Just as the evidence in Galicia did not provide a rational basis for passion/provocation manslaughter, the evidence in this case likewise did not provide a rational basis to convict defendant of second-degree kidnapping. Such a verdict would require the jury to conclude that the State failed to meet its burden to prove that defendant did not “release” the victims “unharmed and in a safe place” prior to his apprehension.

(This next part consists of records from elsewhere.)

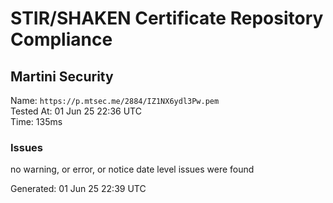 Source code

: # STIR/SHAKEN Certificate Repository Compliance

## Martini Security

Name: `https://p.mtsec.me/2884/IZ1NX6ydl3Pw.pem`\
Tested At: 01 Jun 25 22:36 UTC\
Time: 135ms

### Issues

no warning, or error, or notice date level issues were found

Generated: 01 Jun 25 22:39 UTC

The term “release” denotes “the action of freeing or the fact of being freed from restraint or confinement.” Black’s Law Dictionary 1408 (10th ed. 2014). Consistent with N.J.S.A. 2C:13-1(c)’s plain meaning, we acknowledged that a defendant who forced a taxi driver to drive a substantial distance at gunpoint, after which he departed the taxi, leaving the driver uninjured, had released that victim “unharmed and in a safe place,” and was properly charged with second-degree kidnapping rather than first-degree kidnapping. State v. Jackson (2012). Similarly, the Appellate Division noted that second-degree kidnapping was the appropriate charge for a defendant who had handcuffed and confined a victim in an undisclosed location for approximately six hours but then removed her handcuffs and permitted her to leave, such that she was “released unharmed and in a safe place.” State v. Marchand (App. Div. 1988).

The distinction between first and second degree kidnapping is a logical one. Someone who leaves a victim unharmed and in a safe place should not be punished as severely as someone who harms them and/or leaves them in danger.